■ **EXERCISE DETAILS**
Look below for the line containing "This website describes"; from there through the line containing "shorewall](shorewall.html) &mdash; Coming soon!", both lines included, please set down each line exactly and nothing else.

■ **RAW DATA**
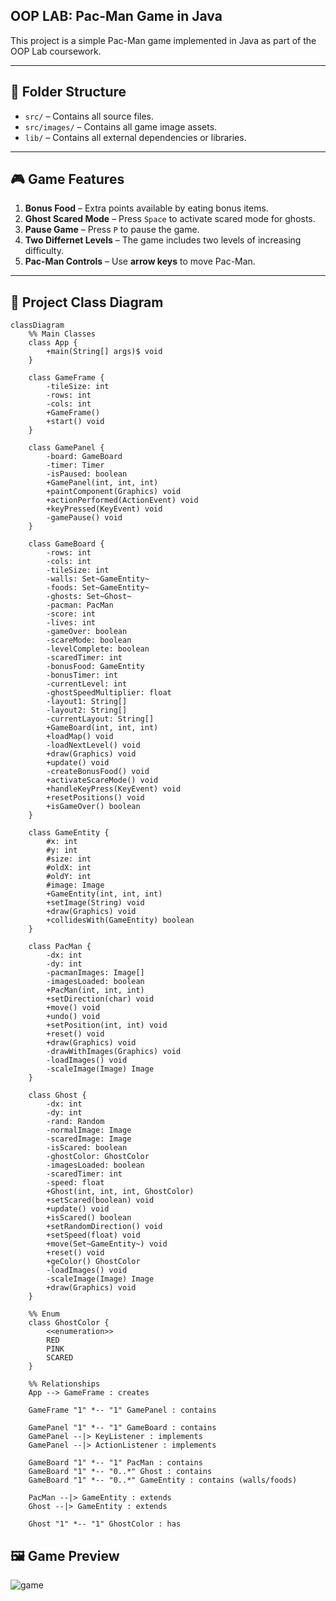 ## OOP LAB: Pac-Man Game in Java

This project is a simple Pac-Man game implemented in Java as part of the OOP Lab coursework.

---

## 📁 Folder Structure

- `src/` – Contains all source files.
- `src/images/` – Contains all game image assets.
- `lib/` – Contains all external dependencies or libraries.

---

## 🎮 Game Features

1. **Bonus Food** – Extra points available by eating bonus items.
2. **Ghost Scared Mode** – Press `Space` to activate scared mode for ghosts.
3. **Pause Game** – Press `P` to pause the game.
4. **Two Differnet Levels** – The game includes two levels of increasing difficulty.
5. **Pac-Man Controls** – Use **arrow keys** to move Pac-Man.

---

## 🧩 Project Class Diagram




```mermaid
classDiagram
    %% Main Classes
    class App {
        +main(String[] args)$ void
    }
    
    class GameFrame {
        -tileSize: int
        -rows: int
        -cols: int
        +GameFrame()
        +start() void
    }
    
    class GamePanel {
        -board: GameBoard
        -timer: Timer
        -isPaused: boolean
        +GamePanel(int, int, int)
        +paintComponent(Graphics) void
        +actionPerformed(ActionEvent) void
        +keyPressed(KeyEvent) void
        -gamePause() void
    }
    
    class GameBoard {
        -rows: int
        -cols: int
        -tileSize: int
        -walls: Set~GameEntity~
        -foods: Set~GameEntity~
        -ghosts: Set~Ghost~
        -pacman: PacMan
        -score: int
        -lives: int
        -gameOver: boolean
        -scareMode: boolean
        -levelComplete: boolean
        -scaredTimer: int
        -bonusFood: GameEntity
        -bonusTimer: int
        -currentLevel: int
        -ghostSpeedMultiplier: float
        -layout1: String[]
        -layout2: String[]
        -currentLayout: String[]
        +GameBoard(int, int, int)
        +loadMap() void
        -loadNextLevel() void
        +draw(Graphics) void
        +update() void
        -createBonusFood() void
        +activateScareMode() void
        +handleKeyPress(KeyEvent) void
        +resetPositions() void
        +isGameOver() boolean
    }
    
    class GameEntity {
        #x: int
        #y: int
        #size: int
        #oldX: int
        #oldY: int
        #image: Image
        +GameEntity(int, int, int)
        +setImage(String) void
        +draw(Graphics) void
        +collidesWith(GameEntity) boolean
    }
    
    class PacMan {
        -dx: int
        -dy: int
        -pacmanImages: Image[]
        -imagesLoaded: boolean
        +PacMan(int, int, int)
        +setDirection(char) void
        +move() void
        +undo() void
        +setPosition(int, int) void
        +reset() void
        +draw(Graphics) void
        -drawWithImages(Graphics) void
        -loadImages() void
        -scaleImage(Image) Image
    }
    
    class Ghost {
        -dx: int
        -dy: int
        -rand: Random
        -normalImage: Image
        -scaredImage: Image
        -isScared: boolean
        -ghostColor: GhostColor
        -imagesLoaded: boolean
        -scaredTimer: int
        -speed: float
        +Ghost(int, int, int, GhostColor)
        +setScared(boolean) void
        +update() void
        +isScared() boolean
        +setRandomDirection() void
        +setSpeed(float) void
        +move(Set~GameEntity~) void
        +reset() void
        +geColor() GhostColor
        -loadImages() void
        -scaleImage(Image) Image
        +draw(Graphics) void
    }
    
    %% Enum
    class GhostColor {
        <<enumeration>>
        RED
        PINK
        SCARED
    }
    
    %% Relationships
    App --> GameFrame : creates
    
    GameFrame "1" *-- "1" GamePanel : contains
    
    GamePanel "1" *-- "1" GameBoard : contains
    GamePanel --|> KeyListener : implements
    GamePanel --|> ActionListener : implements
    
    GameBoard "1" *-- "1" PacMan : contains
    GameBoard "1" *-- "0..*" Ghost : contains
    GameBoard "1" *-- "0..*" GameEntity : contains (walls/foods)
    
    PacMan --|> GameEntity : extends
    Ghost --|> GameEntity : extends
    
    Ghost "1" *-- "1" GhostColor : has
```





## 🖼️ Game Preview


![game](https://github.com/user-attachments/assets/a7b91f07-8f60-4725-a8d3-b2e9dcaab1f0)


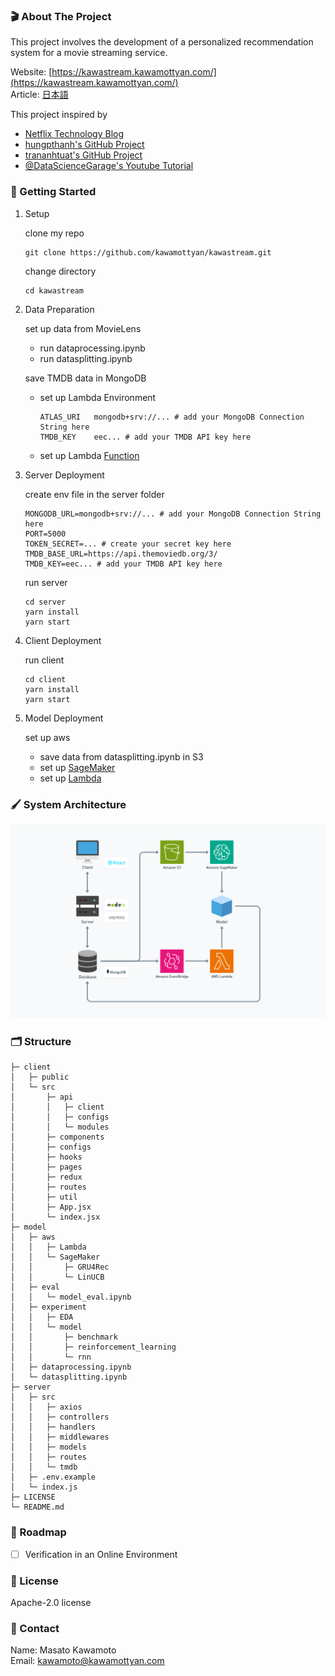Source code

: ### 🎬 About The Project

This project involves the development of a personalized recommendation system for a movie streaming service.

Website: [https://kawastream.kawamottyan.com/](https://kawastream.kawamottyan.com/)  
Article: [日本語](https://zenn.dev/kawamottyan/articles/5d5700923796cd)

This project inspired by  
- [Netflix Technology Blog](https://netflixtechblog.medium.com/)
- [hungpthanh's GitHub Project](https://github.com/hungpthanh/GRU4REC-pytorch)
- [trananhtuat's GitHub Project](https://github.com/trananhtuat/fullstack-mern-movie-2022)
- [@DataScienceGarage's Youtube Tutorial](https://www.youtube.com/watch?v=stD47vPDadI)

### 👏 Getting Started

1. Setup

    clone my repo
    ```
    git clone https://github.com/kawamottyan/kawastream.git
    ```

    change directory
    ```
    cd kawastream
    ```

2. Data Preparation

    set up data from MovieLens
    - run dataprocessing.ipynb
    - run datasplitting.ipynb

    save TMDB data in MongoDB
    - set up Lambda Environment
        ```
        ATLAS_URI	mongodb+srv://... # add your MongoDB Connection String here
        TMDB_KEY	eec... # add your TMDB API key here
        ```
    - set up Lambda [Function](https://github.com/kawamottyan/kawastream/tree/main/model/aws/Lambda/FUNCTION/TMDB/lambda_function.py)

3. Server Deployment

    create env file in the server folder
    ```
    MONGODB_URL=mongodb+srv://... # add your MongoDB Connection String here
    PORT=5000
    TOKEN_SECRET=... # create your secret key here
    TMDB_BASE_URL=https://api.themoviedb.org/3/
    TMDB_KEY=eec... # add your TMDB API key here
    ```

    run server
    ```
    cd server
    yarn install
    yarn start
    ```

4. Client Deployment

    run client
    ```
    cd client
    yarn install
    yarn start
    ```

5. Model Deployment

    set up aws
    - save data from datasplitting.ipynb in S3
    - set up [SageMaker](https://github.com/kawamottyan/kawastream/tree/main/model/aws/SageMaker)
    - set up [Lambda](https://github.com/kawamottyan/kawastream/tree/main/model/aws/Lambda)

### 🖌️ System Architecture

![system_architecture](./images/system_architecture.png)

### 🗂️ Structure

```
├─ client
│   ├─ public
│   └─ src
│       ├─ api
│       │   ├─ client
│       │   ├─ configs
│       │   └─ modules
│       ├─ components
│       ├─ configs
│       ├─ hooks
│       ├─ pages
│       ├─ redux
│       ├─ routes
│       ├─ util
│       ├─ App.jsx
│       └─ index.jsx
├─ model
│   ├─ aws
│   │   ├─ Lambda
│   │   └─ SageMaker
│   │       ├─ GRU4Rec
│   │       └─ LinUCB
│   ├─ eval
│   │   └─ model_eval.ipynb
│   ├─ experiment
│   │   ├─ EDA
│   │   └─ model
│   │       ├─ benchmark
│   │       ├─ reinforcement_learning
│   │       └─ rnn
│   ├─ dataprocessing.ipynb
│   └─ datasplitting.ipynb
├─ server
│   ├─ src
│   │   ├─ axios
│   │   ├─ controllers
│   │   ├─ handlers
│   │   ├─ middlewares
│   │   ├─ models
│   │   ├─ routes
│   │   └─ tmdb
│   ├─ .env.example
│   └─ index.js
├─ LICENSE
└─ README.md
```

### 🚗 Roadmap

- [ ] Verification in an Online Environment


### 📌 License

Apache-2.0 license

### 👤 Contact

Name: Masato Kawamoto  
Email: kawamoto@kawamottyan.com
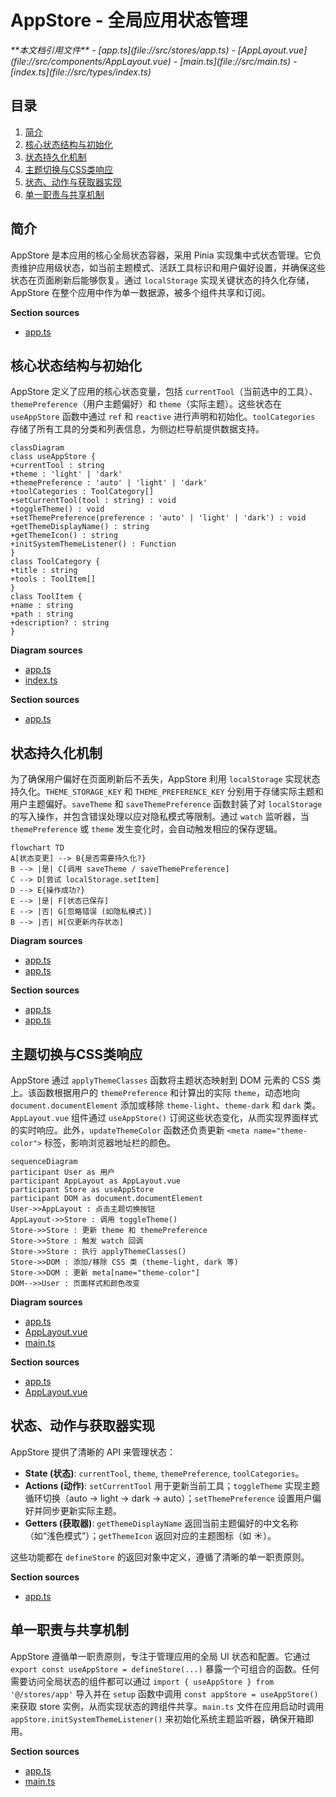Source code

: # AppStore - 全局应用状态管理

<cite>
**本文档引用文件**  
- [app.ts](file://src/stores/app.ts)
- [AppLayout.vue](file://src/components/AppLayout.vue)
- [main.ts](file://src/main.ts)
- [index.ts](file://src/types/index.ts)
</cite>

## 目录
1. [简介](#简介)
2. [核心状态结构与初始化](#核心状态结构与初始化)
3. [状态持久化机制](#状态持久化机制)
4. [主题切换与CSS类响应](#主题切换与css类响应)
5. [状态、动作与获取器实现](#状态动作与获取器实现)
6. [单一职责与共享机制](#单一职责与共享机制)

## 简介
AppStore 是本应用的核心全局状态容器，采用 Pinia 实现集中式状态管理。它负责维护应用级状态，如当前主题模式、活跃工具标识和用户偏好设置，并确保这些状态在页面刷新后能够恢复。通过 `localStorage` 实现关键状态的持久化存储，AppStore 在整个应用中作为单一数据源，被多个组件共享和订阅。

**Section sources**
- [app.ts](file://src/stores/app.ts#L0-L307)

## 核心状态结构与初始化
AppStore 定义了应用的核心状态变量，包括 `currentTool`（当前选中的工具）、`themePreference`（用户主题偏好）和 `theme`（实际主题）。这些状态在 `useAppStore` 函数中通过 `ref` 和 `reactive` 进行声明和初始化。`toolCategories` 存储了所有工具的分类和列表信息，为侧边栏导航提供数据支持。

```mermaid
classDiagram
class useAppStore {
+currentTool : string
+theme : 'light' | 'dark'
+themePreference : 'auto' | 'light' | 'dark'
+toolCategories : ToolCategory[]
+setCurrentTool(tool : string) : void
+toggleTheme() : void
+setThemePreference(preference : 'auto' | 'light' | 'dark') : void
+getThemeDisplayName() : string
+getThemeIcon() : string
+initSystemThemeListener() : Function
}
class ToolCategory {
+title : string
+tools : ToolItem[]
}
class ToolItem {
+name : string
+path : string
+description? : string
}
```

**Diagram sources**
- [app.ts](file://src/stores/app.ts#L91-L305)
- [index.ts](file://src/types/index.ts#L9-L12)

**Section sources**
- [app.ts](file://src/stores/app.ts#L91-L305)

## 状态持久化机制
为了确保用户偏好在页面刷新后不丢失，AppStore 利用 `localStorage` 实现状态持久化。`THEME_STORAGE_KEY` 和 `THEME_PREFERENCE_KEY` 分别用于存储实际主题和用户主题偏好。`saveTheme` 和 `saveThemePreference` 函数封装了对 `localStorage` 的写入操作，并包含错误处理以应对隐私模式等限制。通过 `watch` 监听器，当 `themePreference` 或 `theme` 发生变化时，会自动触发相应的保存逻辑。

```mermaid
flowchart TD
A[状态变更] --> B{是否需要持久化?}
B --> |是| C[调用 saveTheme / saveThemePreference]
C --> D[尝试 localStorage.setItem]
D --> E{操作成功?}
E --> |是| F[状态已保存]
E --> |否| G[忽略错误 (如隐私模式)]
B --> |否| H[仅更新内存状态]
```

**Diagram sources**
- [app.ts](file://src/stores/app.ts#L38-L55)
- [app.ts](file://src/stores/app.ts#L280-L305)

**Section sources**
- [app.ts](file://src/stores/app.ts#L38-L55)
- [app.ts](file://src/stores/app.ts#L280-L305)

## 主题切换与CSS类响应
AppStore 通过 `applyThemeClasses` 函数将主题状态映射到 DOM 元素的 CSS 类上。该函数根据用户的 `themePreference` 和计算出的实际 `theme`，动态地向 `document.documentElement` 添加或移除 `theme-light`、`theme-dark` 和 `dark` 类。`AppLayout.vue` 组件通过 `useAppStore()` 订阅这些状态变化，从而实现界面样式的实时响应。此外，`updateThemeColor` 函数还负责更新 `<meta name="theme-color">` 标签，影响浏览器地址栏的颜色。

```mermaid
sequenceDiagram
participant User as 用户
participant AppLayout as AppLayout.vue
participant Store as useAppStore
participant DOM as document.documentElement
User->>AppLayout : 点击主题切换按钮
AppLayout->>Store : 调用 toggleTheme()
Store->>Store : 更新 theme 和 themePreference
Store->>Store : 触发 watch 回调
Store->>Store : 执行 applyThemeClasses()
Store->>DOM : 添加/移除 CSS 类 (theme-light, dark 等)
Store->>DOM : 更新 meta[name="theme-color"]
DOM-->>User : 页面样式和颜色改变
```

**Diagram sources**
- [app.ts](file://src/stores/app.ts#L57-L99)
- [AppLayout.vue](file://src/components/AppLayout.vue#L67)
- [main.ts](file://src/main.ts#L16)

**Section sources**
- [app.ts](file://src/stores/app.ts#L57-L99)
- [AppLayout.vue](file://src/components/AppLayout.vue#L67)

## 状态、动作与获取器实现
AppStore 提供了清晰的 API 来管理状态：
- **State (状态)**: `currentTool`, `theme`, `themePreference`, `toolCategories`。
- **Actions (动作)**: `setCurrentTool` 用于更新当前工具；`toggleTheme` 实现主题循环切换（auto -> light -> dark -> auto）；`setThemePreference` 设置用户偏好并同步更新实际主题。
- **Getters (获取器)**: `getThemeDisplayName` 返回当前主题偏好的中文名称（如“浅色模式”）；`getThemeIcon` 返回对应的主题图标（如 ☀️）。

这些功能都在 `defineStore` 的返回对象中定义，遵循了清晰的单一职责原则。

**Section sources**
- [app.ts](file://src/stores/app.ts#L210-L252)

## 单一职责与共享机制
AppStore 遵循单一职责原则，专注于管理应用的全局 UI 状态和配置。它通过 `export const useAppStore = defineStore(...)` 暴露一个可组合的函数。任何需要访问全局状态的组件都可以通过 `import { useAppStore } from '@/stores/app'` 导入并在 `setup` 函数中调用 `const appStore = useAppStore()` 来获取 store 实例，从而实现状态的跨组件共享。`main.ts` 文件在应用启动时调用 `appStore.initSystemThemeListener()` 来初始化系统主题监听器，确保开箱即用。

**Section sources**
- [app.ts](file://src/stores/app.ts#L91-L305)
- [main.ts](file://src/main.ts#L16)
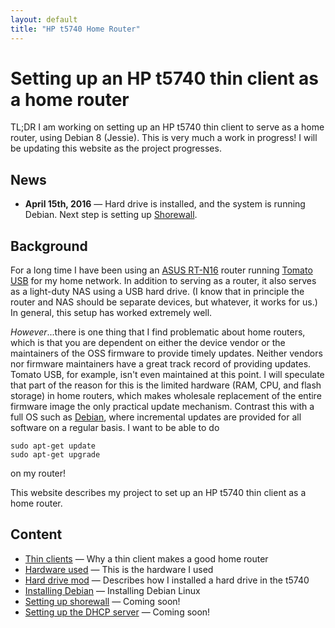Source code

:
 ```yaml
---
layout: default
title: "HP t5740 Home Router"
---
```


# Setting up an HP t5740 thin client as a home router

TL;DR I am working on setting up an HP t5740 thin client to serve as a home router, using Debian 8 (Jessie).  This is very much a work in progress!  I will be updating this website as the project progresses.

## News

* **April 15th, 2016** &mdash; Hard drive is installed, and the system is running Debian.  Next step is setting up [Shorewall](http://shorewall.net/).

## Background

For a long time I have been using an [ASUS RT-N16](https://www.asus.com/us/Networking/RTN16/) router running [Tomato USB](http://tomatousb.org/) for my home network.  In addition to serving as a router, it also serves as a light-duty NAS using a USB hard drive.  (I know that in principle the router and NAS should be separate devices, but whatever, it works for us.)  In general, this setup has worked extremely well.

*However*...there is one thing that I find problematic about home routers, which is that you are dependent on either the device vendor or the maintainers of the OSS firmware to provide timely updates.  Neither vendors nor firmware maintainers have a great track record of providing updates.  Tomato USB, for example, isn't even maintained at this point.  I will speculate that part of the reason for this is the limited hardware (RAM, CPU, and flash storage) in home routers, which makes wholesale replacement of the entire firmware image the only practical update mechanism.  Contrast this with a full OS such as [Debian](https://www.debian.org/), where incremental updates are provided for all software on a regular basis.  I want to be able to do

    sudo apt-get update
    sudo apt-get upgrade

on my router!

This website describes my project to set up an HP t5740 thin client as a home router.

## Content

* [Thin clients](thinclients.html) &mdash; Why a thin client makes a good home router
* [Hardware used](hardware.html) &mdash; This is the hardware I used
* [Hard drive mod](hdmod.html) &mdash; Describes how I installed a hard drive in the t5740
* [Installing Debian](debian.html) &mdash; Installing Debian Linux
* [Setting up shorewall](shorewall.html) &mdash; Coming soon!
* [Setting up the DHCP server](dhcp.html) &mdash; Coming soon!
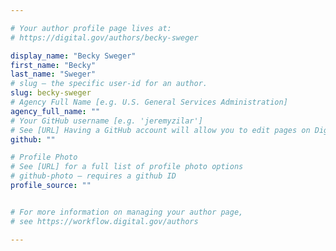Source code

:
 ```yaml
---

# Your author profile page lives at:
# https://digital.gov/authors/becky-sweger

display_name: "Becky Sweger"
first_name: "Becky"
last_name: "Sweger"
# slug — the specific user-id for an author.
slug: becky-sweger
# Agency Full Name [e.g. U.S. General Services Administration]
agency_full_name: ""
# Your GitHub username [e.g. 'jeremyzilar']
# See [URL] Having a GitHub account will allow you to edit pages on DigitalGov. The image used in your GitHub account can also be used to populate your digital.gov profile photo.
github: ""

# Profile Photo
# See [URL] for a full list of profile photo options
# github-photo — requires a github ID
profile_source: ""


# For more information on managing your author page,
# see https://workflow.digital.gov/authors

---
```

■ **SOLUTION**
This website describes my project to set up an HP t5740 thin client as a home router.

## Content

* [Thin clients](thinclients.html) &mdash; Why a thin client makes a good home router
* [Hardware used](hardware.html) &mdash; This is the hardware I used
* [Hard drive mod](hdmod.html) &mdash; Describes how I installed a hard drive in the t5740
* [Installing Debian](debian.html) &mdash; Installing Debian Linux
* [Setting up shorewall](shorewall.html) &mdash; Coming soon!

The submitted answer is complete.